Fastest Growing ETFs of 2022
These funds bucked the downtrend in the markets, managing to still grow their assets under management.
Here at ETF.com, we talk a lot about asset flows into and out of ETFs. Each day, each week and each month, we put together lists of the ETFs that garner the largest inflows and the largest outflows of assets—an indication of where investors are putting their money to work.
Most of the time, the same batch of ETFs finds itself on these lists. These funds are usually super liquid, extraordinarily cheap and have billions of dollars in assets.

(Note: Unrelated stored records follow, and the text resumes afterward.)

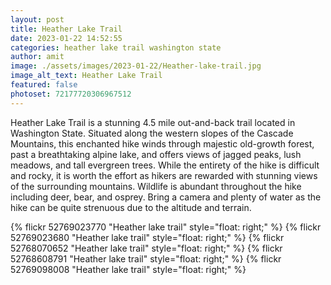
 ```yaml
---
layout: post
title: Heather Lake Trail
date: 2023-01-22 14:52:55
categories: heather lake trail washington state
author: amit
image: ./assets/images/2023-01-22/Heather-lake-trail.jpg
image_alt_text: Heather Lake Trail
featured: false
photoset: 72177720306967512
---
```



Heather Lake Trail is a stunning 4.5 mile out-and-back trail located in Washington State. Situated along the western slopes of the Cascade Mountains, this enchanted hike winds through majestic old-growth forest, past a breathtaking alpine lake, and offers views of jagged peaks, lush meadows, and tall evergreen trees. While the entirety of the hike is difficult and rocky, it is worth the effort as hikers are rewarded with stunning views of the surrounding mountains. Wildlife is abundant throughout the hike including deer, bear, and osprey. Bring a camera and plenty of water as the hike can be quite strenuous due to the altitude and terrain.

{% 
  flickr 52769023770 "Heather lake trail" style="float: right;"
   %}
{% 
  flickr 52769023680 "Heather lake trail" style="float: right;"
   %}
{% 
  flickr 52768070652 "Heather lake trail" style="float: right;"
   %}
{% 
  flickr 52768608791 "Heather lake trail" style="float: right;"
   %}
{% 
  flickr 52769098008 "Heather lake trail" style="float: right;"
   %}

  
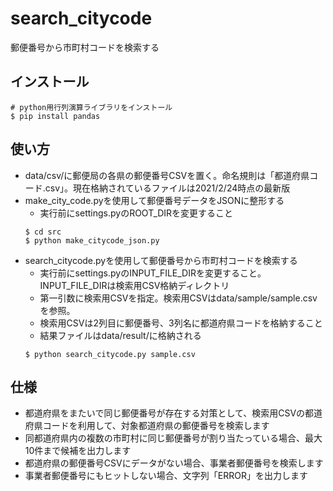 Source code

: # search_citycode
郵便番号から市町村コードを検索する

## インストール
```
# python用行列演算ライブラリをインストール
$ pip install pandas
```

## 使い方
* data/csv/に郵便局の各県の郵便番号CSVを置く。命名規則は「都道府県コード.csv」。現在格納されているファイルは2021/2/24時点の最新版
* make_city_code.pyを使用して郵便番号データをJSONに整形する
  - 実行前にsettings.pyのROOT_DIRを変更すること
  ```
  $ cd src
  $ python make_citycode_json.py
  ```
* search_citycode.pyを使用して郵便番号から市町村コードを検索する
  - 実行前にsettings.pyのINPUT_FILE_DIRを変更すること。INPUT_FILE_DIRは検索用CSV格納ディレクトリ
  - 第一引数に検索用CSVを指定。検索用CSVはdata/sample/sample.csvを参照。
  - 検索用CSVは2列目に郵便番号、3列名に都道府県コードを格納すること
  - 結果ファイルはdata/result/に格納される
  ```
  $ python search_citycode.py sample.csv
  ```

## 仕様
* 都道府県をまたいで同じ郵便番号が存在する対策として、検索用CSVの都道府県コードを利用して、対象都道府県の郵便番号を検索します
* 同都道府県内の複数の市町村に同じ郵便番号が割り当たっている場合、最大10件まで候補を出力します
* 都道府県の郵便番号CSVにデータがない場合、事業者郵便番号を検索します
* 事業者郵便番号にもヒットしない場合、文字列「ERROR」を出力します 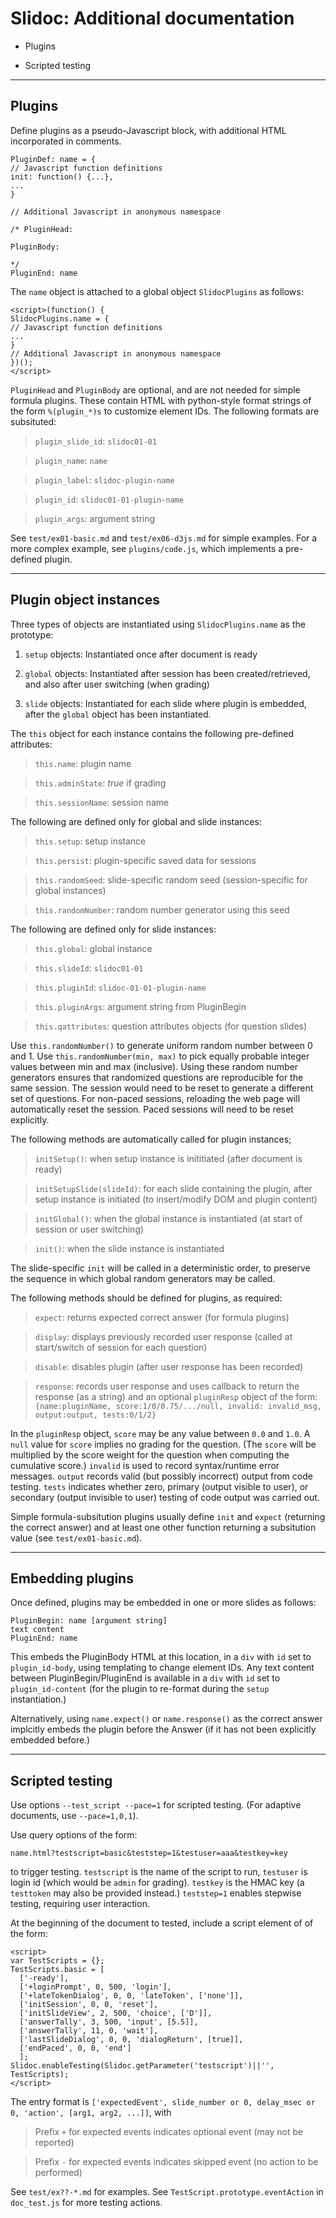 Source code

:<!--slidoc-defaults -->
# Slidoc: Additional documentation

- Plugins

- Scripted testing

---

## Plugins

Define plugins as a pseudo-Javascript block, with additional HTML
incorporated in comments.

```
PluginDef: name = {
// Javascript function definitions
init: function() {...},
...
}

// Additional Javascript in anonymous namespace

/* PluginHead:

PluginBody:

*/
PluginEnd: name
```

The `name` object is attached to a global object `SlidocPlugins` as
follows:

```
<script>(function() {
SlidocPlugins.name = {
// Javascript function definitions
...
}
// Additional Javascript in anonymous namespace
})();
</script>
```

`PluginHead` and `PluginBody` are optional, and are not needed for simple
formula plugins. These contain HTML with python-style format strings
of the form `%(plugin_*)s` to customize element IDs. The following
formats are subsituted:

>  `plugin_slide_id`: `slidoc01-01`

>  `plugin_name`: `name`

>  `plugin_label`: `slidoc-plugin-name`

>  `plugin_id`: `slidoc01-01-plugin-name`

>  `plugin_args`: argument string

See `test/ex01-basic.md` and `test/ex06-d3js.md`
for simple examples. For a more complex example, see
`plugins/code.js`, which implements a pre-defined plugin.

---

## Plugin object instances

Three types of objects are instantiated using `SlidocPlugins.name` as
the prototype:

1. `setup` objects: Instantiated once after document is ready

2. `global` objects: Instantiated after session has been
created/retrieved, and also after user switching (when grading)

3. `slide` objects: Instantiated for each slide where plugin is
embedded, after the `global` object has been instantiated.

The `this` object for each instance contains the following pre-defined
attributes:

>  `this.name`: plugin name

>  `this.adminState`: *true* if grading

>  `this.sessionName`: session name

The following are defined only for global and slide instances:

>  `this.setup`:  setup instance

>  `this.persist`: plugin-specific saved data for sessions

>  `this.randomSeed`: slide-specific random seed (session-specific for global instances)

>  `this.randomNumber`: random number generator using this seed
 
The following are defined only for slide instances:

>  `this.global`: global instance

>  `this.slideId`: `slidoc01-01`

>  `this.pluginId`: `slidoc-01-01-plugin-name`

>  `this.pluginArgs`: argument string from PluginBegin

>  `this.qattributes`: question attributes objects (for question slides)

Use `this.randomNumber()` to generate uniform random number between 0
and 1.  Use `this.randomNumber(min, max)` to pick equally probable
integer values between min and max (inclusive). Using these random
number generators ensures that randomized questions are reproducible
for the same session. The session would need to be reset to generate a
different set of questions. For non-paced sessions, reloading the web
page will automatically reset the session. Paced sessions will need to
be reset explicitly.

The following methods are automatically called for plugin instances;

>  `initSetup()`: when setup instance is inititiated (after document is ready)

>  `initSetupSlide(slideId)`: for each slide containing the plugin,
  after setup instance is initiated (to insert/modify DOM and plugin content)

>  `initGlobal()`: when the global instance is instantiated (at start of
  session or user switching)

>  `init()`: when the slide instance is instantiated

The slide-specific `init` will be called in a deterministic order, to
preserve the sequence in which global random generators may be called.

The following methods should be defined for plugins, as required:

>  `expect`: returns expected correct answer (for formula plugins)

>  `display`: displays previously recorded user response (called at start/switch of session for each question)

>  `disable`: disables plugin (after user response has been recorded)

> `response`: records user response and uses callback to return the
    response (as a string) and an optional `pluginResp` object of the
    form: `{name:pluginName, score:1/0/0.75/.../null, invalid:
    invalid_msg, output:output, tests:0/1/2}`

In the `pluginResp` object, `score` may be any value between `0.0` and `1.0`. A `null` value for
`score` implies no grading for the question. (The `score` will be
multiplied by the score weight for the question when computing the
cumulative score.) `invalid` is used to record syntax/runtime error
messages. `output` records valid (but possibly incorrect) output from
code testing. `tests` indicates whether zero, primary (output visible
to user), or secondary (output invisible to user) testing of code
output was carried out.

Simple formula-subsitution plugins usually define `init` and `expect`
(returning the correct answer) and at least one other function
returning a subsitution value (see `test/ex01-basic.md`).

---

## Embedding plugins

Once defined, plugins may be embedded in one or more slides as
follows:

```
PluginBegin: name [argument string]
text content
PluginEnd: name
```

This embeds the PluginBody HTML at this location, in a `div` with `id`
set to `plugin_id-body`, using templating to change element IDs. Any
text content between PluginBegin/PluginEnd is available in a `div`
with `id` set to `plugin_id-content` (for the plugin to re-format
during the `setup` instantiation.)

Alternatively, using `name.expect()` or `name.response()` as the
correct answer implcitly embeds the plugin before the Answer (if it
has not been explicitly embedded before.)


---

## Scripted testing

Use options `--test_script --pace=1` for scripted testing. (For
adaptive documents, use `--pace=1,0,1`).

Use query options of the form:

    name.html?testscript=basic&teststep=1&testuser=aaa&testkey=key

to trigger testing. `testscript` is the name of the script to run,
`testuser` is login id (which would be `admin` for grading). `testkey`
is the HMAC key (a `testtoken` may also be provided instead.)
`teststep=1` enables stepwise testing, requiring user interaction.

At the beginning of the document to tested, include a script element of
of the form:

```
<script>
var TestScripts = {};
TestScripts.basic = [
  ['-ready'],
  ['+loginPrompt', 0, 500, 'login'],
  ['+lateTokenDialog', 0, 0, 'lateToken', ['none']],
  ['initSession', 0, 0, 'reset'],
  ['initSlideView', 2, 500, 'choice', ['D']],
  ['answerTally', 3, 500, 'input', [5.5]],
  ['answerTally', 11, 0, 'wait'],
  ['lastSlideDialog', 0, 0, 'dialogReturn', [true]],
  ['endPaced', 0, 0, 'end']
  ];
Slidoc.enableTesting(Slidoc.getParameter('testscript')||'', TestScripts);
</script>
```

The entry format is
`['expectedEvent', slide_number or 0, delay_msec or 0, 'action', [arg1, arg2, ...]]`,
with

>  Prefix `+` for expected events indicates optional event (may not be reported)

>  Prefix `-` for expected events indicates skipped event (no action to be performed)

See `test/ex??-*.md` for examples. See
`TestScript.prototype.eventAction` in `doc_test.js` for more testing
actions.



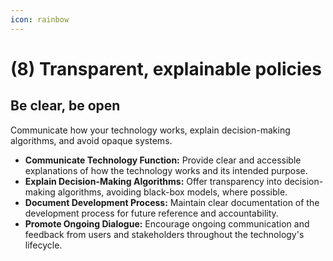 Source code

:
 ```yaml
---
icon: rainbow
---
```


# (8) Transparent, explainable policies

## **Be clear, be open**

Communicate how your technology works, explain decision-making algorithms, and avoid opaque systems.

* **Communicate Technology Function:** Provide clear and accessible explanations of how the technology works and its intended purpose.
* **Explain Decision-Making Algorithms:** Offer transparency into decision-making algorithms, avoiding black-box models, where possible.
* **Document Development Process:** Maintain clear documentation of the development process for future reference and accountability.
* **Promote Ongoing Dialogue:** Encourage ongoing communication and feedback from users and stakeholders throughout the technology's lifecycle.
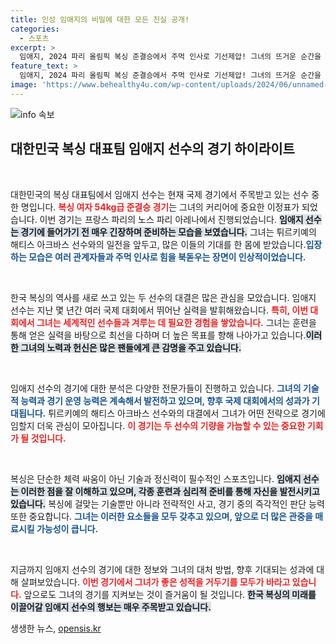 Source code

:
 ```yaml
---
title: 인성 임애지의 비밀에 대한 모든 진실 공개!
categories:
  - 스포츠
excerpt: >
  임애지, 2024 파리 올림픽 복싱 준결승에서 주먹 인사로 기선제압! 그녀의 뜨거운 순간을 놓치지 마세요!
feature_text: >
  임애지, 2024 파리 올림픽 복싱 준결승에서 주먹 인사로 기선제압! 그녀의 뜨거운 순간을 놓치지 마세요!
image: 'https://www.behealthy4u.com/wp-content/uploads/2024/06/unnamed-file.png'
---
```


<p><img src="https://www.behealthy4u.com/wp-content/uploads/2024/06/unnamed-file.png" alt="info 속보" /></p>

<h2 data-ke-size="size26">대한민국 복싱 대표팀 임애지 선수의 경기 하이라이트</h2>

<p data-ke-size="size16">&nbsp;</p>

<p>대한민국의 복싱 대표팀에서 임애지 선수는 현재 국제 경기에서 주목받고 있는 선수 중 한 명입니다. <b><span style="color: #ee2323;">복싱 여자 54kg급 준결승 경기</span></b>는 그녀의 커리어에 중요한 이정표가 되었습니다. 이번 경기는 프랑스 파리의 노스 파리 아레나에서 진행되었습니다. <b><span style="background-color: #21538527;">임애지 선수는 경기에 들어가기 전 매우 긴장하며 준비하는 모습을 보였습니다.</span></b> 그녀는 튀르키예의 해티스 아크바스 선수와의 일전을 앞두고, 많은 이들의 기대를 한 몸에 받았습니다.<b><span style="color: #1a5490;">입장하는 모습은 여러 관계자들과 주먹 인사로 힘을 북돋우는 장면이 인상적이었습니다.</span></b></p>

<p data-ke-size="size16">&nbsp;</p>

<p>한국 복싱의 역사를 새로 쓰고 있는 두 선수의 대결은 많은 관심을 모았습니다. 임애지 선수는 지난 몇 년간 여러 국제 대회에서 뛰어난 실력을 발휘해왔습니다. <b><span style="color: #ee2323;">특히, 이번 대회에서 그녀는 세계적인 선수들과 겨루는 데 필요한 경험을 쌓았습니다.</span></b> 그녀는 훈련을 통해 얻은 실력을 바탕으로 최선을 다하며 더 높은 목표를 향해 나아가고 있습니다.<b><span style="background-color: #21538527;">이러한 그녀의 노력과 헌신은 많은 팬들에게 큰 감명을 주고 있습니다.</span></b></p>

<p data-ke-size="size16">&nbsp;</p>

<p>임애지 선수의 경기에 대한 분석은 다양한 전문가들이 진행하고 있습니다. <b><span style="color: #1a5490;">그녀의 기술적 능력과 경기 운영 능력은 계속해서 발전하고 있으며, 향후 국제 대회에서의 성과가 기대됩니다.</span></b> 튀르키예의 해티스 아크바스 선수와의 대결에서 그녀가 어떤 전략으로 경기에 임할지 더욱 관심이 모아집니다. <b><span style="color: #ee2323;">이 경기는 두 선수의 기량을 가늠할 수 있는 중요한 기회가 될 것입니다.</span></b></p>

<p data-ke-size="size16">&nbsp;</p>

<p>복싱은 단순한 체력 싸움이 아닌 기술과 정신력이 필수적인 스포츠입니다. <b><span style="background-color: #21538527;">임애지 선수는 이러한 점을 잘 이해하고 있으며, 각종 훈련과 심리적 준비를 통해 자신을 발전시키고 있습니다.</span></b> 복싱에 걸맞는 기술뿐만 아니라 전략적인 사고, 경기 중의 즉각적인 판단 능력 또한 중요합니다. <b><span style="color: #1a5490;">그녀는 이러한 요소들을 모두 갖추고 있으며, 앞으로 더 많은 관중을 매료시킬 가능성이 큽니다.</span></b></p>

<p data-ke-size="size16">&nbsp;</p>

<p>지금까지 임애지 선수의 경기에 대한 정보와 그녀의 대처 방법, 향후 기대되는 성과에 대해 살펴보았습니다. <b><span style="color: #ee2323;">이번 경기에서 그녀가 좋은 성적을 거두기를 모두가 바라고 있습니다.</span></b> 앞으로도 그녀의 경기를 지켜보는 것이 즐거움이 될 것입니다. <b><span style="background-color: #21538527;">한국 복싱의 미래를 이끌어갈 임애지 선수의 행보는 매우 주목받고 있습니다.</span></b></p>
생생한 뉴스, <a href="https://opensis.kr" rel="dofollow">opensis.kr</a>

For example, year to date, the $241 billion Vanguard S&P 500 ETF (VOO) and the $277 billion iShares Core S&P 500 ETF (IVV) have had the largest inflows, totaling $24 billion and $16.2 billion, respectively.
No matter how you slice it, those are sizable inflows. That said, VOO and IVV aren’t necessarily the ETFs growing the fastest.
On an absolute basis they are, but not on a percentage basis. Year-to-date inflows for the two ETFs represent an increase of 8% and 5%, respectively, over their total assets at the start of the year. Those are solid gains for such large ETFs, but nowhere close to the top of the heap.
On a percentage basis, there are loads of ETFs that have grown much faster in 2022—ETFs that almost never make our flows lists because they are starting from a much smaller asset base. In this article, we’ll take a look at these fast-growing funds, which, in many cases, are flying under the radar of the ETF investing public at large.
Measuring Growth
Admittedly, it’s much easier for a small fund to register a big percentage increase in its assets. A fund with only $1 million in assets under management simply has to grow to $2 million for its assets to double. Is that noteworthy? Not really.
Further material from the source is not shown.